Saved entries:
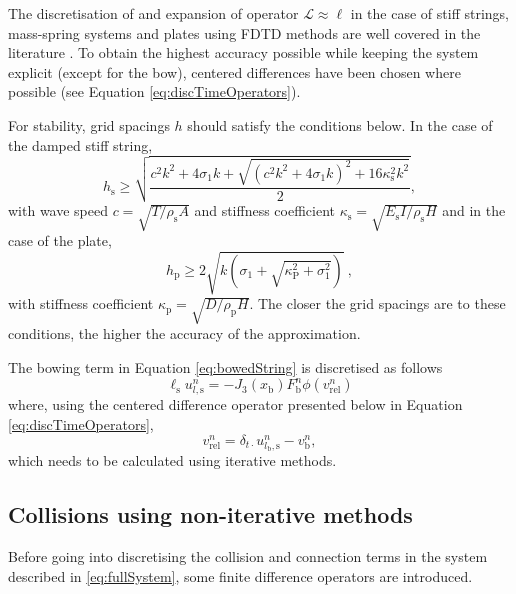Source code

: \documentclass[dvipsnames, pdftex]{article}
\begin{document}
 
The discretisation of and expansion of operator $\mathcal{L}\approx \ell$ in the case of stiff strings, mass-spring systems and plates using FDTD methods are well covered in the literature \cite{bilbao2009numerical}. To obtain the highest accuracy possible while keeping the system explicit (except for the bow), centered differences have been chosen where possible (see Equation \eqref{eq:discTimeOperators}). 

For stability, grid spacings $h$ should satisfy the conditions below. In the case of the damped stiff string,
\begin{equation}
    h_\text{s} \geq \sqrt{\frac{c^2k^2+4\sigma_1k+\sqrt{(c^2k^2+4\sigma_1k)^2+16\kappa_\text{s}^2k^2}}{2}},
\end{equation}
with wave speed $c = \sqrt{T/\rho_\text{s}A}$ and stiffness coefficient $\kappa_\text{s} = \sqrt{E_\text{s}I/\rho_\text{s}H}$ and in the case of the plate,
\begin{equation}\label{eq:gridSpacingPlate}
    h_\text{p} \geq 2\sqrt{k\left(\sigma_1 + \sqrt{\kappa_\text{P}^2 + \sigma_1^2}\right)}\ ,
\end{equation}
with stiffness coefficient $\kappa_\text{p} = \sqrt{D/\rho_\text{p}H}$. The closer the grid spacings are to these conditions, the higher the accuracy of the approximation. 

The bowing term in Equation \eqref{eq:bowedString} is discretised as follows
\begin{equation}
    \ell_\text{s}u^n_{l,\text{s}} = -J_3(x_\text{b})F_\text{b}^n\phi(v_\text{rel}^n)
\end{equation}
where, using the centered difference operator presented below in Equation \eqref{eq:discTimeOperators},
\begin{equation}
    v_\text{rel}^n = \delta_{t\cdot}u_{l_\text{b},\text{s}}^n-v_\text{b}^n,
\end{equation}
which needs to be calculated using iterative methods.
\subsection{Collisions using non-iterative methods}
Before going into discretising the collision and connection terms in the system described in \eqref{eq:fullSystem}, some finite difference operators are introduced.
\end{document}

* * *

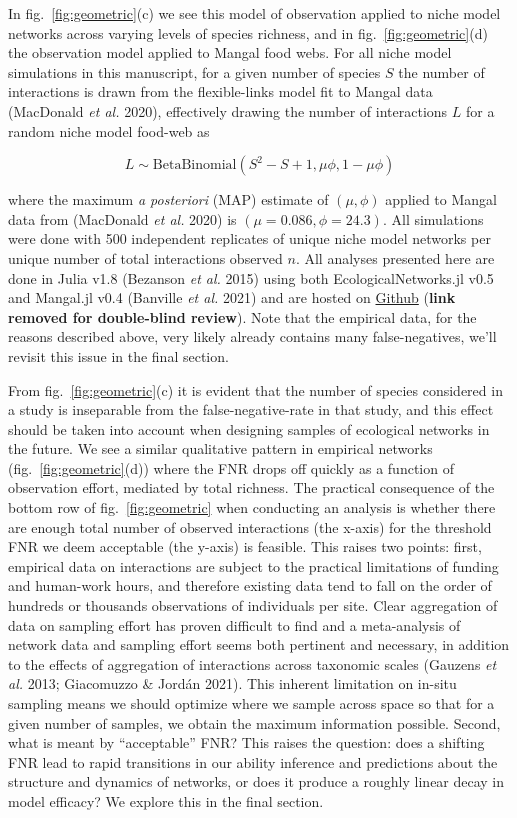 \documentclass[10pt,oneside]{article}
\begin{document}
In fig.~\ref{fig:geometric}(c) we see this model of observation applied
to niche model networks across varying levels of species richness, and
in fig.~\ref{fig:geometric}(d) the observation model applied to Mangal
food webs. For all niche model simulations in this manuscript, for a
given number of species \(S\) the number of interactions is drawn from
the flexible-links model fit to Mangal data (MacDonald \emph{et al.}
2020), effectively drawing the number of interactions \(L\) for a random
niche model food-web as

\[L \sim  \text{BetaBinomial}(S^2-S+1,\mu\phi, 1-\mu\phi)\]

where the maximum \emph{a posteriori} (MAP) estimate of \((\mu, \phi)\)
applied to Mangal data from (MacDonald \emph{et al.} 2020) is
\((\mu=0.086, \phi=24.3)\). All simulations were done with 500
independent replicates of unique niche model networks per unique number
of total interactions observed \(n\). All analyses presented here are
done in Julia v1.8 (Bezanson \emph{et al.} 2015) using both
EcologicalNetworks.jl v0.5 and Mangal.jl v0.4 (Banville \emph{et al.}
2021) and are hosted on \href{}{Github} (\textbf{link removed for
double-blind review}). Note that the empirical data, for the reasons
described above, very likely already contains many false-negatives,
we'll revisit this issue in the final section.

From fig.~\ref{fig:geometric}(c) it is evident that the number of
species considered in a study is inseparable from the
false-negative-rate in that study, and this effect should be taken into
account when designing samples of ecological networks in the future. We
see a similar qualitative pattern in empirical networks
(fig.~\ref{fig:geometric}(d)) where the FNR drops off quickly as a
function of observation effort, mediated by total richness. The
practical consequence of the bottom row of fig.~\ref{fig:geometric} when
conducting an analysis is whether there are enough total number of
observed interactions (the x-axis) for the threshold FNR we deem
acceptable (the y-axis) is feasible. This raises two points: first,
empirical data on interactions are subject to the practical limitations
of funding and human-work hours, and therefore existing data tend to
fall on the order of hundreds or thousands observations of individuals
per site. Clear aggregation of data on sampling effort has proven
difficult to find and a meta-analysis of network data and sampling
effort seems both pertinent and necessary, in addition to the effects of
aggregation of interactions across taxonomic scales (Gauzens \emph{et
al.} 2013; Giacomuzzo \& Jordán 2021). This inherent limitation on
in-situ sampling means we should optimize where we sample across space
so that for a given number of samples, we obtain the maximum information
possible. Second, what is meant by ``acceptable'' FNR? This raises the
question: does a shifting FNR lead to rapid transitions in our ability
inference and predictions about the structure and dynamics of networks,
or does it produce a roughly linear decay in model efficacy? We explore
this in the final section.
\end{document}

...

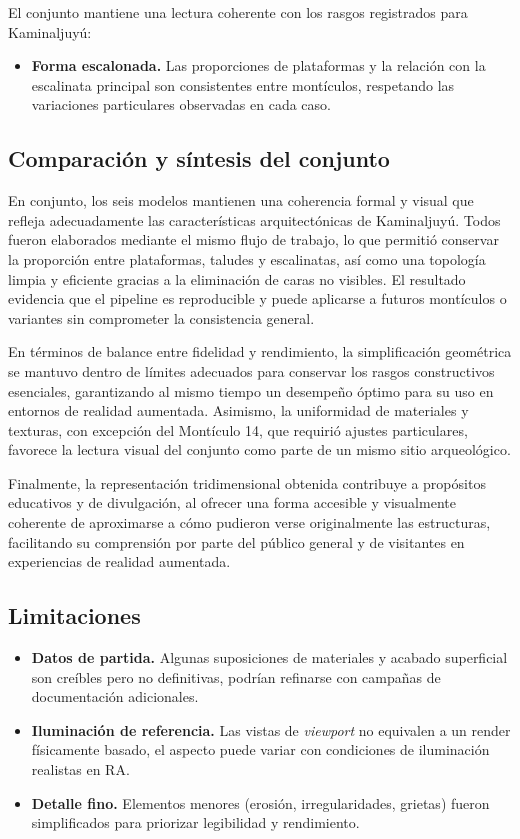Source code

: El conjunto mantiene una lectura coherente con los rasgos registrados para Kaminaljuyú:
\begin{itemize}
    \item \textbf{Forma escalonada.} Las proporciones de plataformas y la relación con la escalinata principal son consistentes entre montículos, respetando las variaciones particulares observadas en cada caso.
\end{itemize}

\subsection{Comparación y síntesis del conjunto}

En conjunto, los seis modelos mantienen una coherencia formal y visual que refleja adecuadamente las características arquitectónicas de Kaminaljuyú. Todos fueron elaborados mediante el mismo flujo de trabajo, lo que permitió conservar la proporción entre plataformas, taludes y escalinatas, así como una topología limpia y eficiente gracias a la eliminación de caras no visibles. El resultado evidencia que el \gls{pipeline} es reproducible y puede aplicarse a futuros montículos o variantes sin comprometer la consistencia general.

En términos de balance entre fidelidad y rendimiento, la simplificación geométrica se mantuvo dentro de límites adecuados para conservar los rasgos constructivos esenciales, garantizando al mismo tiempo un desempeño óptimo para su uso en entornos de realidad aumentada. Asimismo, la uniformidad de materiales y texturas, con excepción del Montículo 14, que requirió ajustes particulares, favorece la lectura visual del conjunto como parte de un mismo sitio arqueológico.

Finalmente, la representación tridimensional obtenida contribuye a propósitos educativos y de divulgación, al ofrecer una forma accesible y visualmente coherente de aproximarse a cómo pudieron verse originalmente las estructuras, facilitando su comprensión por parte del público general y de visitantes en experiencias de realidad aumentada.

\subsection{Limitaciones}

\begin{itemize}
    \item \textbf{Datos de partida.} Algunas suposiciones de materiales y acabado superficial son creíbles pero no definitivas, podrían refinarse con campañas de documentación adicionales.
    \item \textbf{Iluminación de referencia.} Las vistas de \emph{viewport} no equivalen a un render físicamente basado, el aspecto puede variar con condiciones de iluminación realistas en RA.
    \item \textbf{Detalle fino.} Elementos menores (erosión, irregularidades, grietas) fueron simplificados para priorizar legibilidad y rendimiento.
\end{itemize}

◆ **YOUR ASSIGNMENT**
Once you have read the records above, say how many of their lines contain the word "simulations", giving only that figure.

◆ **SOLUTION TO THIS TASK**
2